* [EXERCISE PROMPT]: Quote the entries below from the line with "operad $\One$ of" through the line with "summing to $k$, or", both ends included, and only those lines.

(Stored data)
=== Section Start ===

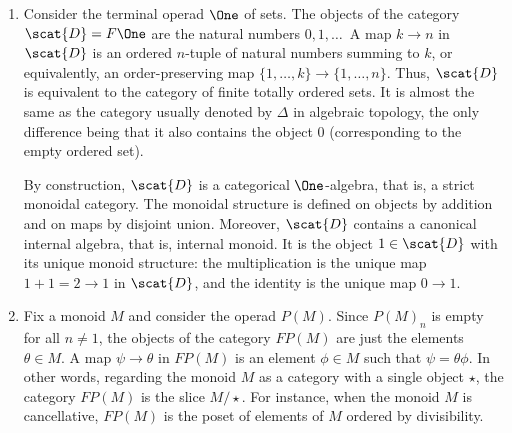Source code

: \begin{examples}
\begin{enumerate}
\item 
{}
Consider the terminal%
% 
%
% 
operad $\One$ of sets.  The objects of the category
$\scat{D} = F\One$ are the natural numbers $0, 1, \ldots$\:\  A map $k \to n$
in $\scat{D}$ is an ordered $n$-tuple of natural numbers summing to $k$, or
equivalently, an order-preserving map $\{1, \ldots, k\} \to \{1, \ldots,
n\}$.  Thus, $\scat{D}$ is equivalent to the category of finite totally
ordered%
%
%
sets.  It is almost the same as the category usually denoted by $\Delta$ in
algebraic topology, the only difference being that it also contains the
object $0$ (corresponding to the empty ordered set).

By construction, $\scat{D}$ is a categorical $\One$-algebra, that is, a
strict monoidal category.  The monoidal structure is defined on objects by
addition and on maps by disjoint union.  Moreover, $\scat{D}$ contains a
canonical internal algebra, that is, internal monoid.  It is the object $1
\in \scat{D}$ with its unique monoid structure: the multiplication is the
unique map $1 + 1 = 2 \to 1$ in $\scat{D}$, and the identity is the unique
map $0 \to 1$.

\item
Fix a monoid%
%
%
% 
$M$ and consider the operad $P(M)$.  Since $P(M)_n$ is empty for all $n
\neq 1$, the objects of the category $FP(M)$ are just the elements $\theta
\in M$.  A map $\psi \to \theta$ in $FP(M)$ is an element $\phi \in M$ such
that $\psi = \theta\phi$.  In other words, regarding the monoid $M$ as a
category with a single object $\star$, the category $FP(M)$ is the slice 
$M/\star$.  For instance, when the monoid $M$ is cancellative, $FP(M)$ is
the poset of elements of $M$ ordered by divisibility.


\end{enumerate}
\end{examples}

=== Section End ===
=== Section Start ===

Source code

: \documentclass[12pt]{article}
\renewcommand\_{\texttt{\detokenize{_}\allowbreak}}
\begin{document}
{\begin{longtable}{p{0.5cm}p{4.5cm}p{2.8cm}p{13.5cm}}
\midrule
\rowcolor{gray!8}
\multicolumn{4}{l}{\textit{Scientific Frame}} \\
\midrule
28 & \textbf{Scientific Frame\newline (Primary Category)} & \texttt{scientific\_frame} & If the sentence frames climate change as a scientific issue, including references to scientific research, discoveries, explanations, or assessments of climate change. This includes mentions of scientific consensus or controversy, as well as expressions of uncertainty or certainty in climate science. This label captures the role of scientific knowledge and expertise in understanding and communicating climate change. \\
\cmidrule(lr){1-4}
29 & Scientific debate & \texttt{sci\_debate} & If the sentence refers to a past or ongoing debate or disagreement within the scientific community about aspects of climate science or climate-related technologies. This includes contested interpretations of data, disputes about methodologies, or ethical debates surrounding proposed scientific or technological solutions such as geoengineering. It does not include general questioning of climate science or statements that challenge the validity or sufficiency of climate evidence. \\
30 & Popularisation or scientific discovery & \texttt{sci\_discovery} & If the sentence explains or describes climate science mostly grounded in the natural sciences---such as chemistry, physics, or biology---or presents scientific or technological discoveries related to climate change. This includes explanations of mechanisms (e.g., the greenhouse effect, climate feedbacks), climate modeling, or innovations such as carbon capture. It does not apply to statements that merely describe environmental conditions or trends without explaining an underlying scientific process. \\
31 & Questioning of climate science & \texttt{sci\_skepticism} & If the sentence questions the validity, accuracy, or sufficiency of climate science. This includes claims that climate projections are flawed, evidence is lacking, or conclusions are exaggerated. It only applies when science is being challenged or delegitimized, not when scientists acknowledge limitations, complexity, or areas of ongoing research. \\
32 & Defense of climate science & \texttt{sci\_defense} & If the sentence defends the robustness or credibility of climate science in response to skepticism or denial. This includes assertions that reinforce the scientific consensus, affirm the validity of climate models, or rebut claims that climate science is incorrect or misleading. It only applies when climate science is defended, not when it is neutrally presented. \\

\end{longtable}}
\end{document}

=== Section End ===
=== Section Start ===

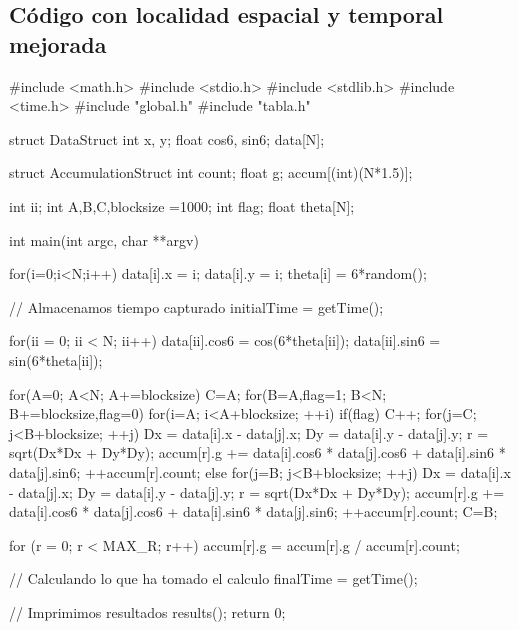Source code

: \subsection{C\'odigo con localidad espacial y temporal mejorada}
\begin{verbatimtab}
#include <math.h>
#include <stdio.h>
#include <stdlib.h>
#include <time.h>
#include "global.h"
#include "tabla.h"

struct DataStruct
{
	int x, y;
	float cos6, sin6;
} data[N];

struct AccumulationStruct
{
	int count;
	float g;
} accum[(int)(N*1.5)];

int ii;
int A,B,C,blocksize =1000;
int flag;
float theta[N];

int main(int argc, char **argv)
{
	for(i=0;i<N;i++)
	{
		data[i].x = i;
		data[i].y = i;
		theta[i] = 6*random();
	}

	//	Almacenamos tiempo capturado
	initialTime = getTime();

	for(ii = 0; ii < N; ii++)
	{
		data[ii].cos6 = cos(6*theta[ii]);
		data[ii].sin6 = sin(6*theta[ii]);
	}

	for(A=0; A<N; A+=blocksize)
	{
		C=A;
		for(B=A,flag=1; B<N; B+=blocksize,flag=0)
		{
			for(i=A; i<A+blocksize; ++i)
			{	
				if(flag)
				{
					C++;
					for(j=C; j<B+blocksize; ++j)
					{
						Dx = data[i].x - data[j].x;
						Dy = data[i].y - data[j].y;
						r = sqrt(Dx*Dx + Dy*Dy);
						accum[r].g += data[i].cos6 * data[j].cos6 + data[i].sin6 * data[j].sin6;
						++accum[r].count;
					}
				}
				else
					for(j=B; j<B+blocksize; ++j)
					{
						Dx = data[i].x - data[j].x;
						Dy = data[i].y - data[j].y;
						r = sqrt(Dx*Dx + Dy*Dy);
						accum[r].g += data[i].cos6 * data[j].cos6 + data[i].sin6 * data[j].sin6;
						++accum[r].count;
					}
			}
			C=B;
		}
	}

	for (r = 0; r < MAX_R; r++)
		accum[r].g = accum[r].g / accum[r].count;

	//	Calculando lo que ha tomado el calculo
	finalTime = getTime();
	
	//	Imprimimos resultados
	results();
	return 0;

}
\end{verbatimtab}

=== Section End ===

* [PROBLEM SOLUTION]:
operad $\One$ of sets.  The objects of the category
$\scat{D} = F\One$ are the natural numbers $0, 1, \ldots$\:\  A map $k \to n$
in $\scat{D}$ is an ordered $n$-tuple of natural numbers summing to $k$, or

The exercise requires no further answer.